NZ Cricket was further criticised for its 'shameful silence' around issues of sexual assault and consent, after Kuggeleijn was included in the squad. Stuff national correspondent Michelle Duff highlighted the issue, taking aim at the sporting community which she said had supported Kuggeleijn without question.
'Sports journalists seem to have collective amnesia about the events of 2016 and 2017 entirely,' she said.
On Saturday, Devlin accused Chapman of 'manufacturing news'. He repeatedly said: 'Get over yourself!'
He said: 'What she did was dickheadish, that's what it was.'
He belittled her career as a writer and journalist, telling colleague Jim Kayes that Chapman was 'not a journalist'. He said she was 'a disgrace to the profession'.
'Have your little 15 minutes of Twitter whatever fame that you think you have the rest of us think you're a dork,' he said.
He also questioned if Chapman, or anyone, should be advocating for consent.
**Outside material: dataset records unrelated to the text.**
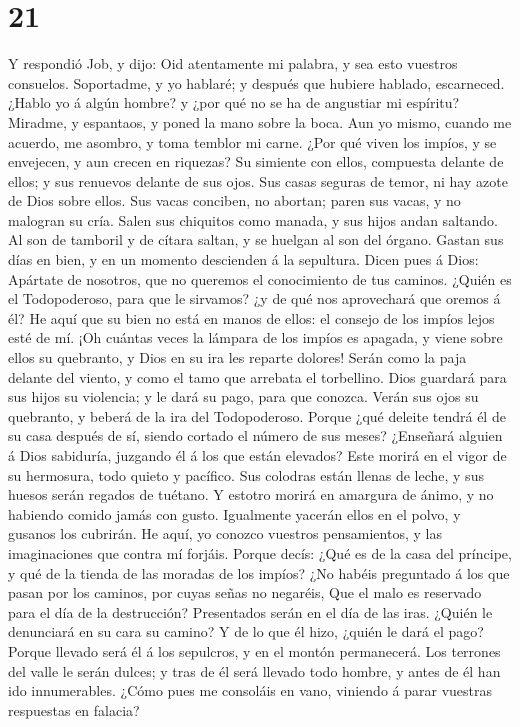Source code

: \hypertarget{section-20}{%
\section{21}\label{section-20}}

 Y respondió Job, y dijo:  Oid atentamente mi
palabra, y sea esto vuestros consuelos.  Soportadme, y yo
hablaré; y después que hubiere hablado, escarneced.  ¿Hablo
yo á algún hombre? y ¿por qué no se ha de angustiar mi espíritu?
 Miradme, y espantaos, y poned la mano sobre la boca.
 Aun yo mismo, cuando me acuerdo, me asombro, y toma temblor
mi carne.  ¿Por qué viven los impíos, y se envejecen, y aun
crecen en riquezas?  Su simiente con ellos, compuesta
delante de ellos; y sus renuevos delante de sus ojos.  Sus
casas seguras de temor, ni hay azote de Dios sobre ellos. 
Sus vacas conciben, no abortan; paren sus vacas, y no malogran su cría.
 Salen sus chiquitos como manada, y sus hijos andan
saltando.  Al son de tamboril y de cítara saltan, y se
huelgan al son del órgano.  Gastan sus días en bien, y en
un momento descienden á la sepultura.  Dicen pues á Dios:
Apártate de nosotros, que no queremos el conocimiento de tus caminos.
 ¿Quién es el Todopoderoso, para que le sirvamos? ¿y de qué
nos aprovechará que oremos á él?  He aquí que su bien no
está en manos de ellos: el consejo de los impíos lejos esté de mí.
 ¡Oh cuántas veces la lámpara de los impíos es apagada, y
viene sobre ellos su quebranto, y Dios en su ira les reparte dolores!
 Serán como la paja delante del viento, y como el tamo que
arrebata el torbellino.  Dios guardará para sus hijos su
violencia; y le dará su pago, para que conozca.  Verán sus
ojos su quebranto, y beberá de la ira del Todopoderoso. 
Porque ¿qué deleite tendrá él de su casa después de sí, siendo cortado
el número de sus meses?  ¿Enseñará alguien á Dios
sabiduría, juzgando él á los que están elevados?  Este
morirá en el vigor de su hermosura, todo quieto y pacífico.
 Sus colodras están llenas de leche, y sus huesos serán
regados de tuétano.  Y estotro morirá en amargura de ánimo,
y no habiendo comido jamás con gusto.  Igualmente yacerán
ellos en el polvo, y gusanos los cubrirán.  He aquí, yo
conozco vuestros pensamientos, y las imaginaciones que contra mí
forjáis.  Porque decís: ¿Qué es de la casa del príncipe, y
qué de la tienda de las moradas de los impíos?  ¿No habéis
preguntado á los que pasan por los caminos, por cuyas señas no negaréis,
 Que el malo es reservado para el día de la destrucción?
Presentados serán en el día de las iras.  ¿Quién le
denunciará en su cara su camino? Y de lo que él hizo, ¿quién le dará el
pago?  Porque llevado será él á los sepulcros, y en el
montón permanecerá.  Los terrones del valle le serán
dulces; y tras de él será llevado todo hombre, y antes de él han ido
innumerables.  ¿Cómo pues me consoláis en vano, viniendo á
parar vuestras respuestas en falacia?

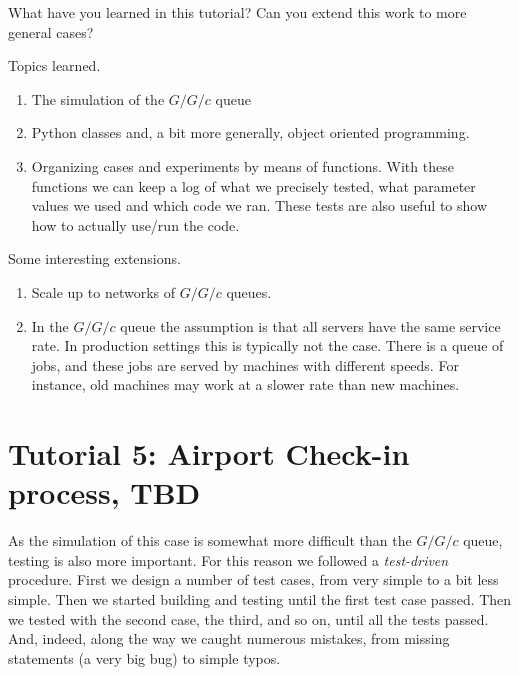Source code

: \begin{exercise}
  What have you learned in this tutorial?
 Can you extend this work to more general cases? 
  \begin{solution}
    Topics learned.
    \begin{enumerate}
    \item The simulation of the $G/G/c$ queue
    \item Python classes and, a bit more generally, object oriented programming. 
    \item Organizing cases and experiments by means of  functions. With these functions we can keep a log of what we precisely tested, what parameter values we used and which code we ran. These tests are also useful to show how to actually use/run the code.
    \end{enumerate}

Some  interesting extensions.
    \begin{enumerate}
    \item   Scale up to networks of $G/G/c$ queues.
    \item In the $G/G/c$ queue the assumption is that all servers have the same service rate.
      In production settings this is typically not the case.
      There is a queue of jobs, and these jobs are served by machines with different speeds.
      For instance, old machines may work at a slower rate than new machines.
    \end{enumerate}
  \end{solution}
\end{exercise}


\clearpage


\section{Tutorial 5: Airport Check-in process, TBD}
\label{sec:simul-check-proc}

As the simulation of this case is somewhat more difficult than the $G/G/c$ queue, testing is also more important. For this reason we followed a \emph{test-driven} procedure. First we design a number of test cases, from very simple to a bit less simple. Then we started building and testing until the first test case passed. Then we tested with the second case, the third, and so on, until all the tests passed. And, indeed, along the way we caught numerous mistakes, from missing  statements (a very big bug) to simple typos.

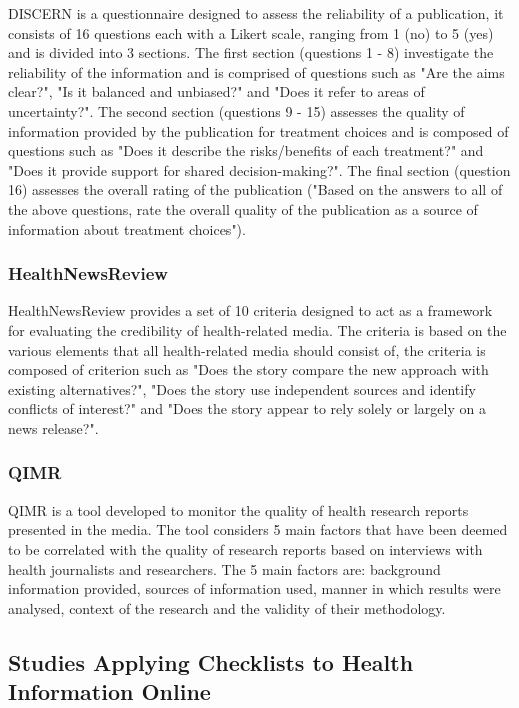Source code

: \documentclass[a4paper,twoside,phd]{BYUPhys}
\begin{document}
DISCERN \cite{DISCERN} is a questionnaire designed to assess the reliability of a publication, it consists of 16 questions each with a Likert scale, ranging from 1 (no) to 5 (yes) and is divided into 3 sections. The first section (questions 1 - 8) investigate the reliability of the information and is comprised of questions such as "Are the aims clear?", "Is it balanced and unbiased?" and "Does it refer to areas of uncertainty?". The second section (questions 9 - 15) assesses the quality of information provided by the publication for treatment choices and is composed of questions such as "Does it describe the risks/benefits of each treatment?" and "Does it provide support for shared decision-making?". The final section (question 16) assesses the overall rating of the publication ("Based on the answers to all of the above questions, rate the overall quality of the publication as a source of information about treatment choices").


\subsubsection{HealthNewsReview}
\label{sec:HealthNewsReview}

HealthNewsReview \cite{HealthNewsReview} provides a set of 10 criteria designed to act as a framework for evaluating the credibility of health-related media. The criteria is based on the various elements that all health-related media should consist of, the criteria is composed of criterion such as "Does the story compare the new approach with existing alternatives?", "Does the story use independent sources and identify conflicts of interest?" and "Does the story appear to rely solely or largely on a news release?".

\subsubsection{QIMR}
\label{sec:QIMR}

QIMR \cite{QIMR} is a tool developed to monitor the quality of health research reports presented in the media. The tool considers 5 main factors that have been deemed to be correlated with the quality of research reports based on interviews with health journalists and researchers. The 5 main factors are: background information provided, sources of information used, manner in which results were analysed, context of the research and the validity of their methodology.

\subsection{Studies Applying Checklists to Health Information Online}
\label{sec:ChecklistStudies}
\end{document}
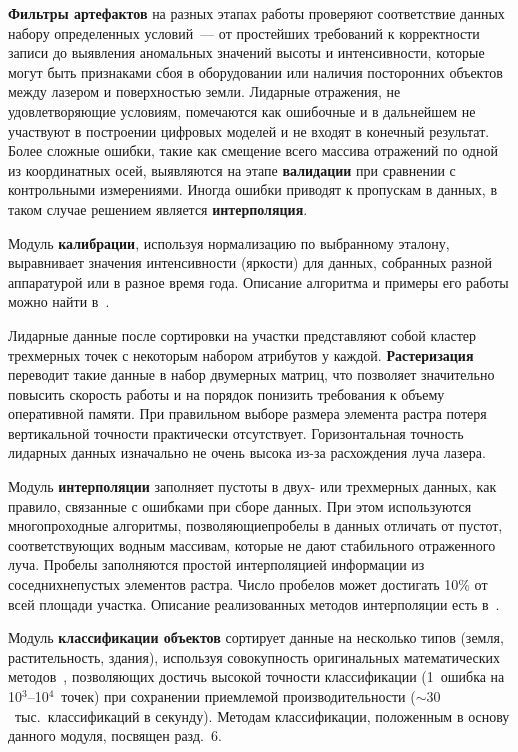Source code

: \begin{multicols}{2}
   \textbf{Фильтры артефактов} на разных этапах работы проверяют 
соответствие данных набору определенных условий~--- от простейших 
требований к корректности записи до выявления аномальных значений высоты 
и интенсивности, которые могут быть признаками сбоя в оборудовании или 
наличия посторонних объектов между лазером и поверхностью земли. 
Лидарные отражения, не удовлетворяющие условиям, помечаются как 
ошибочные и в дальнейшем не участвуют в построении цифровых моделей и не 
входят в конечный результат. Более сложные ошибки, такие как смещение 
всего массива отражений по одной из координатных осей, выявляются на этапе 
\textbf{валидации} при сравнении с контрольными измерениями. Иногда 
ошибки приводят к пропускам в данных, в таком случае решением является 
\textbf{интерполяция}.
   
   Модуль \textbf{калибрации}, используя нормализацию по выбранному 
эталону, выравнивает значения интенсивности (яркости) для данных, 
собранных разной аппаратурой или в разное время года. Описание алгоритма и 
примеры его работы можно найти в~\cite{5su}.
   
   Лидарные данные после сортировки на участки представляют собой кластер 
трехмерных точек с некоторым набором атрибутов у каждой. 
\textbf{Растеризация} переводит такие данные в набор двумерных матриц, что 
позволяет значительно повысить скорость работы и на порядок понизить 
требования к объему оперативной памяти. При правильном выборе размера 
элемента растра потеря вертикальной точности практически отсутствует. 
Горизонтальная точность лидарных данных изначально не очень высока из-за 
расхождения луча лазера.
   
   Модуль \textbf{интерполяции} заполняет пустоты в двух- или трехмерных данных, 
как правило, связанные с ошибками при сборе данных. При этом используются 
многопроходные алгоритмы, позволяющие\linebreak пробелы в данных отличать от 
пустот, со\-от\-вет\-ст\-ву\-ющих водным массивам, которые не дают стабильного 
отраженного луча. Пробелы заполняются прос\-той интерполяцией информации 
из соседних\linebreak непустых элементов растра. Число пробелов может достигать 10\% 
от всей площади участка. Описание реализованных методов интерполяции есть 
в~\cite{5su}.
   
   Модуль \textbf{классификации объектов} сортирует данные на несколько 
типов (земля, растительность, здания), используя совокупность оригинальных 
математических методов~\cite{6su, 7su}, позволяющих достичь высокой 
точности классификации (1~ошибка на 10$^3$--10$^4$~точек) при сохранении 
приемлемой производительности ($\sim 30$~тыс.\ классификаций в секунду). 
Методам классификации, положенным в основу данного модуля, посвящен 
разд.~6.
   

\end{multicols}
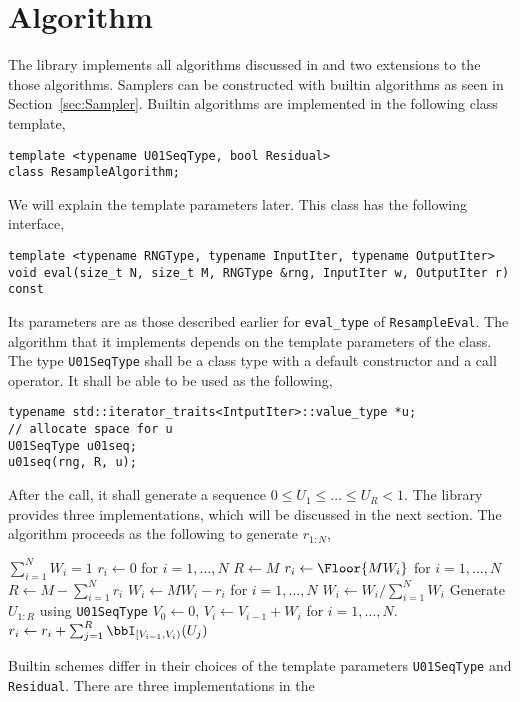 \section{Algorithm}
\label{sec:Algorithm}

The library implements all algorithms discussed in \cite{Douc:2005wa} and two
extensions to the those algorithms. Samplers can be constructed with builtin
algorithms as seen in Section~\ref{sec:Sampler}. Builtin algorithms are
implemented in the following class template,
\begin{Verbatim}
template <typename U01SeqType, bool Residual>
class ResampleAlgorithm;
\end{Verbatim}
We will explain the template parameters later. This class has the following
interface,
\begin{Verbatim}
template <typename RNGType, typename InputIter, typename OutputIter>
void eval(size_t N, size_t M, RNGType &rng, InputIter w, OutputIter r) const
\end{Verbatim}
Its parameters are as those described earlier for \verb|eval_type| of
\verb|ResampleEval|. The algorithm that it implements depends on the template
parameters of the class. The type \verb|U01SeqType| shall be a class type with
a default constructor and a call operator. It shall be able to be used as the
following,
\begin{Verbatim}
typename std::iterator_traits<IntputIter>::value_type *u;
// allocate space for u
U01SeqType u01seq;
u01seq(rng, R, u);
\end{Verbatim}
After the call, it shall generate a sequence $0 \le U_1 \le \dots\le U_R < 1$.
The library provides three implementations, which will be discussed in the next
section. The algorithm proceeds as the following to generate $r_{1:N}$,
\begin{algorithmic}
  \REQUIRE $\sum_{i=1}^N W_i = 1$
  \STATE $r_i \leftarrow 0$ for $i = 1,\dots,N$
  \STATE $R \leftarrow M$
  \ELSE
  \STATE $r_i \leftarrow \Floor{MW_i}$ for $i = 1,\dots,N$
  \STATE $R \leftarrow M - \sum_{i=1}^N r_i$
  \STATE $W_i \leftarrow MW_i - r_i$ for $i = 1,\dots,N$
  \STATE $W_i \leftarrow W_i / \sum_{i=1}^NW_i$
  \ENDIF
  \STATE Generate $U_{1:R}$ using \verb|U01SeqType|
  \STATE $V_0 \leftarrow 0$, $V_i \leftarrow V_{i - 1} + W_i$ for $i =
  1,\dots,N$.
  \STATE $r_i \leftarrow r_i + \sum_{j=1}^R\bbI_{[V_{i-1},V_i)}(U_j)$
\end{algorithmic}
Builtin schemes differ in their choices of the template parameters
\verb|U01SeqType| and \verb|Residual|. There are three implementations in the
'Hope you've got no skeletons rattling away there, love,' he said, before admitting: 'That's patronising of me.'
Radio Sport owner NZME issued an apology on Monday. It said Devlin was wrong to call Chapman the 'chick from the Spinoff' and 'dickheadish'.
In a statement, Devlin defended his comments as 'satire'.
'I have missed the mark with my satire but I'm always learning,' he said.
NZME said he 'crossed the line'.
'There is a fine line between making a point - and the way that point is made. Our talkback hosts are encouraged to provoke conversation and discussion,' it said.
Chapman declined to comment further.
Spinoff editor Toby Manhire said Devlin's tirade was 'performance art'.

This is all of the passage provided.